# SQL Exploration of CIA Factbook

The purpose of this project is to explore using **SQL** through accessing a real world database.

In [2]:
%%capture
%load_ext sql
%sql sqlite:///factbook.db

The previous cell loads up an instance of SQLite and connects it to the CIA Factbook database that we have.


This following cell will query *factbook.db* and return information about the contained tables.

In [5]:
%%sql
SELECT *
FROM sqlite_master
WHERE type='table';

 * sqlite:///factbook.db
Done.


type,name,tbl_name,rootpage,sql
table,sqlite_sequence,sqlite_sequence,3,"CREATE TABLE sqlite_sequence(name,seq)"
table,facts,facts,47,"CREATE TABLE ""facts"" (""id"" INTEGER PRIMARY KEY AUTOINCREMENT NOT NULL, ""code"" varchar(255) NOT NULL, ""name"" varchar(255) NOT NULL, ""area"" integer, ""area_land"" integer, ""area_water"" integer, ""population"" integer, ""population_growth"" float, ""birth_rate"" float, ""death_rate"" float, ""migration_rate"" float)"


This next query is to gather some information about the facts table. Just getting the first 5 rows will tell us which columns are available as well as give us an idea of the data involved.

In [4]:
%%sql
SELECT * FROM facts
LIMIT 5;

 * sqlite:///factbook.db
Done.


id,code,name,area,area_land,area_water,population,population_growth,birth_rate,death_rate,migration_rate
1,af,Afghanistan,652230,652230,0,32564342,2.32,38.57,13.89,1.51
2,al,Albania,28748,27398,1350,3029278,0.3,12.92,6.58,3.3
3,ag,Algeria,2381741,2381741,0,39542166,1.84,23.67,4.31,0.92
4,an,Andorra,468,468,0,85580,0.12,8.13,6.96,0.0
5,ao,Angola,1246700,1246700,0,19625353,2.78,38.78,11.49,0.46


In order to make any interesting insights, we will look at the minimum and maximum values for population and population growth.

In [6]:
%%sql
SELECT MIN(population), MAX(population), MIN(population_growth), MAX(population_growth)
FROM facts;

 * sqlite:///factbook.db
Done.


MIN(population),MAX(population),MIN(population_growth),MAX(population_growth)
0,7256490011,0.0,4.02


I notice that the minimums for population and population_growth are both 0. 

This leads me to believe that there is some missing information. The population cannot be 0 for any known country. It is more likely that the information was not available, and therefore assumed to be 0. The same is true for population_growth.

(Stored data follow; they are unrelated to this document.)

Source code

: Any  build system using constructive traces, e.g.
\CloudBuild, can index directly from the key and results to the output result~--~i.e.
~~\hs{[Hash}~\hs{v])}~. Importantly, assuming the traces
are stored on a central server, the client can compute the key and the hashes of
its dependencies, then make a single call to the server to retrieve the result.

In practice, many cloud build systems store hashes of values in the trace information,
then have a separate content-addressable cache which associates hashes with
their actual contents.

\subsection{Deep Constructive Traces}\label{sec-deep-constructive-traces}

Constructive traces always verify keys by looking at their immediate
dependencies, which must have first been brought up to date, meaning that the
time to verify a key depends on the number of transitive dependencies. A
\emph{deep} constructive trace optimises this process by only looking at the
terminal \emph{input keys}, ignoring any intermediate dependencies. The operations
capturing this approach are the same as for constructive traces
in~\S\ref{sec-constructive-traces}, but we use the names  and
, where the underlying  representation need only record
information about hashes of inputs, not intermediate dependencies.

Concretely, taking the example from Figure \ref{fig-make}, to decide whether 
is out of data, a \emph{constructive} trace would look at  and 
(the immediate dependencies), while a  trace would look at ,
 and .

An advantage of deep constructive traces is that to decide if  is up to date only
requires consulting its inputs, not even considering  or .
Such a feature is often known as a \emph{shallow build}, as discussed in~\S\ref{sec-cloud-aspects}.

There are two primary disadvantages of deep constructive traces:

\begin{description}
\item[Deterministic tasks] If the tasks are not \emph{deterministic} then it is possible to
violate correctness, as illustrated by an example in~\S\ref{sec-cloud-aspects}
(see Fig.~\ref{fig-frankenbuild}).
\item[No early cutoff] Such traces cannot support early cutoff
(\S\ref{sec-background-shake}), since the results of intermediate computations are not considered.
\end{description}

The population max is 7,2xx,xx,xxx or 7.2 billion. This does not seem to be any individual country. I will look into what rows give us these odd values.

In [8]:
%%sql
SELECT name AS country
FROM facts
WHERE population = (SELECT MIN(population)
                    FROM facts)
OR population = (SELECT MAX(population)
                 FROM facts);

 * sqlite:///factbook.db
Done.


country
Antarctica
World


This makes more sense, now that the table has been queried. Because the first 5 values were countries, I assumed that the value of *name* would always be country rather than a geographical feature. 

Antarctica is not a country, though it is a land mass with 0 population. And the World as a whole would contain a population in the realm of 7 billion when these data were gathered.

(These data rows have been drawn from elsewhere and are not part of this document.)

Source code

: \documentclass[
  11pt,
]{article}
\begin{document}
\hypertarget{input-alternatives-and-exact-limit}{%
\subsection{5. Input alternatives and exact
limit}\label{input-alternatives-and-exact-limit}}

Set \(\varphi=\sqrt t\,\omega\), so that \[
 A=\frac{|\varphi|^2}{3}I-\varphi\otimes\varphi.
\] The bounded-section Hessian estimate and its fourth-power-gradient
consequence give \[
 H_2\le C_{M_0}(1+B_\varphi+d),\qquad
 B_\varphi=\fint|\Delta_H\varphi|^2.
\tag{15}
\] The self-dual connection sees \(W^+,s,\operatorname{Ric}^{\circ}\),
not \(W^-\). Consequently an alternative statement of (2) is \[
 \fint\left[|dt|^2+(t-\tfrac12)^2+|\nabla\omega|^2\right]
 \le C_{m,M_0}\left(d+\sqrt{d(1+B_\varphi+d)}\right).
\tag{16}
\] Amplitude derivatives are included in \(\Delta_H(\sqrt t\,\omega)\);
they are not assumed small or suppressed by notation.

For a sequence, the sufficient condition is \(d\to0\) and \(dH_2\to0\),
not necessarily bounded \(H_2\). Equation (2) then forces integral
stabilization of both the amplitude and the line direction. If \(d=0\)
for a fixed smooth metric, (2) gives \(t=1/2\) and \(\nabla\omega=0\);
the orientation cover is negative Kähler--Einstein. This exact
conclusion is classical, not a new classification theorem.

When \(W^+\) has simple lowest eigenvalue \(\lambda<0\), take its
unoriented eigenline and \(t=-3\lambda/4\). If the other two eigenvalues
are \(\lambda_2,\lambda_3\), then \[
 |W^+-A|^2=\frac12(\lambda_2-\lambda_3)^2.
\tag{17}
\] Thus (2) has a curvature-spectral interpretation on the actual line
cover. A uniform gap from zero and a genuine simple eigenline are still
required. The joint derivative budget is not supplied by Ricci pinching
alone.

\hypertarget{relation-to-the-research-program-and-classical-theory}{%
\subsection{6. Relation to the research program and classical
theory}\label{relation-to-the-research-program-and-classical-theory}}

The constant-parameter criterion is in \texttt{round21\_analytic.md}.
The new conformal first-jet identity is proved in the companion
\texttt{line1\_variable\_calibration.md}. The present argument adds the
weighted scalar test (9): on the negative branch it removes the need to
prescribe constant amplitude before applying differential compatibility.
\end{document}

Excluding these two rows, I will gather Min/Max population and population_growth.

In [9]:
%%sql
SELECT MIN(population), MAX(population), MIN(population_growth), MAX(population_growth)
FROM facts
WHERE name != 'World' AND name != 'Antarctica';

 * sqlite:///factbook.db
Done.


MIN(population),MAX(population),MIN(population_growth),MAX(population_growth)
48,1367485388,0.0,4.02


This makes more sense, though it still seems odd to have a population of 48... More research into that can be done later.

In [11]:
%%sql
SELECT AVG(population), AVG(area)
FROM facts
WHERE name != 'World' AND name != 'Antarctica';

 * sqlite:///factbook.db
Done.


AVG(population),AVG(area)
32377011.0125,555093.546184739


Now we know that the average population of the named regions is around 32 Million. With an average area of 555,000 .. (not sure the measurement) Probably Square KM or Square Miles.

In [12]:
%%sql
SELECT name AS country
FROM facts
WHERE population > (SELECT AVG(population)
                    FROM facts
                    WHERE name != 'World' AND name != 'Antarctica') 
AND area < (SELECT AVG(area)
            FROM facts
            WHERE name != 'World' AND name != 'Antarctica');

 * sqlite:///factbook.db
Done.


country
Bangladesh
Germany
Iraq
Italy
Japan
"Korea, South"
Morocco
Philippines
Poland
Spain


Future Questions to Consider...

1. Which country has the most people?
2. Which country has the highest growth rate?
3. Which countries have the highest ratios of water to land? 
4. Which countries have more water than land?
5. Which countries will add the most people to their population next year?
6. Which countries have a higher death rate than birth rate?
7. What countries have the highest population/area ratio and how does it compare to list we found in the previous screen?